Je voulais comprendre. Comprendre pourquoi, à chaque fois qu’il était question de ce roman, je me mettais dans une colère impressionnante. Une vraie colère, comme je l’aurais fait contre une personne.
Pas contre le roman lui-même d’ailleurs, mais contre le personnage. Contre son choix. C’est horrible à dire, mais j’arrive à comprendre Médée, pas la Princesse de Clèves. « Cette connasse qui a la chance infinie de rencontrer un homme qu’elle aime et qui l’aime, que l’Univers lève tous les obstacles contre leur amour, et qui refuse ce cadeau merveilleux ».

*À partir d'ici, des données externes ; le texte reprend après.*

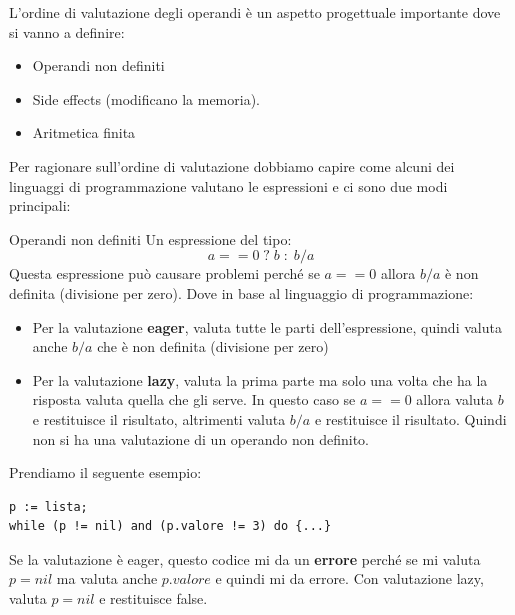 \documentclass[a4paper]{article}
\begin{document}
L'ordine di valutazione degli operandi è un aspetto progettuale importante dove si vanno a definire:
\begin{itemize}
    \item Operandi non definiti 
    \item Side effects (modificano la memoria).
    \item Aritmetica finita
\end{itemize}
Per ragionare sull'ordine di valutazione dobbiamo capire come alcuni dei linguaggi di programmazione
valutano le espressioni e ci sono due modi principali:
\begin{Example}{Operandi non definiti}{}
    Un espressione del tipo:
    \[
        a == 0 \; ? \; b \; :\; b / a
    \]
    Questa espressione può causare problemi perché se \( a == 0 \) allora
     \( b / a \) è non definita (divisione per zero).
    Dove in base al linguaggio di programmazione:
    \begin{itemize}
        \item Per la valutazione \textbf{eager}, valuta tutte le parti dell'espressione, quindi valuta anche \( b / a \) che è non definita
         (divisione per zero)
        \item Per la valutazione \textbf{lazy}, valuta la prima parte ma solo una volta che ha la risposta
        valuta quella che gli serve. In questo caso se \( a == 0 \) allora valuta \( b \) e restituisce 
        il risultato, altrimenti valuta \( b / a \) e restituisce il risultato. Quindi non si ha una valutazione di un operando non definito.
    \end{itemize}
    Prendiamo il seguente esempio:
    \begin{lstlisting}
p := lista;
while (p != nil) and (p.valore != 3) do {...}
\end{lstlisting}
    Se la valutazione è eager, questo codice mi da un \textbf{errore} 
    perché se mi valuta $p = nil$ ma valuta anche $p.valore$ e quindi mi da errore. 
    Con valutazione lazy, valuta $p = nil$ e restituisce false. 
\end{Example}
\end{document}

En fait, je considérais cette attitude comme une insulte envers la vie et l’amour, et envers toutes celles qui n’ont pas eu la chance de le rencontrer, cet amour. Et, donc, cela me mettait dans une rage folle. J’ai d’ailleurs écrit un jour un petit texte où elle était punie, après sa mort, de ce refus qui s’apparente à un blasphème : elle est condamnée, pour plusieurs vies, à chercher désespérément l’amour et à ne pas le trouver.
Et puis, l’autre jour, quelqu’un (ma thérapeute) m’a dit que si sa manière d’agir me mettait autant en colère, c’est que ça touchait quelque chose chez moi, quelque chose avec quoi je n’étais pas en paix, et pas forcément ce que ça avait l’air d’être de prime abord.
Alors je l’ai relu, avec un regard nouveau, et j’ai compris qu’il y avait effectivement un effet miroir dans cette histoire, et que j’étais à travers elle en colère contre certains de mes choix de vie.
Le choix de la Princesse de Clèves, c’est celui de la tranquillité : l’amour c’est fatigant, risqué, ça demande du courage qu’elle n’a pas. Aimer c’est s’inquiéter, douter, trembler, et pour elle sa tranquillité d’esprit n’a pas de prix. L’amour nous enlève à nous-même, nous demande de nous abandonner, et elle préfère être à elle-même. Il y a de la fierté et de l’orgueil dans son choix, qu’elle déguise en vertu mais on ne me la fait pas à moi : elle fait le choix de l’ego et non du cœur, et je plaide coupable pour l’avoir fait aussi, parfois.
J’ai aussi acquis la certitude (avec laquelle beaucoup ne seront pas d’accord) qu’elle n’est de toute façon absolument pas amoureuse du duc de Nemours, parce qu’elle est incapable d’amour, et qu’au final son choix est donc le bon – il aurait sans doute souffert.
Parce que quand on aime, on fait confiance. Et qu’elle en est incapable : se montrer courageuse, se montrer vulnérable.
On l’aura noté, je ne suis toujours pas tendre avec ce personnage, que je ne trouve absolument pas sublime mais au contraire d’une grande lâcheté. Mais je suis contente de l’avoir relu car cela m’a permis de comprendre ce que ça touchait chez moi, de me réconcilier avec cette part passée de moi, de pardonner, et je peux désormais en parler sans colère, et c’est bien.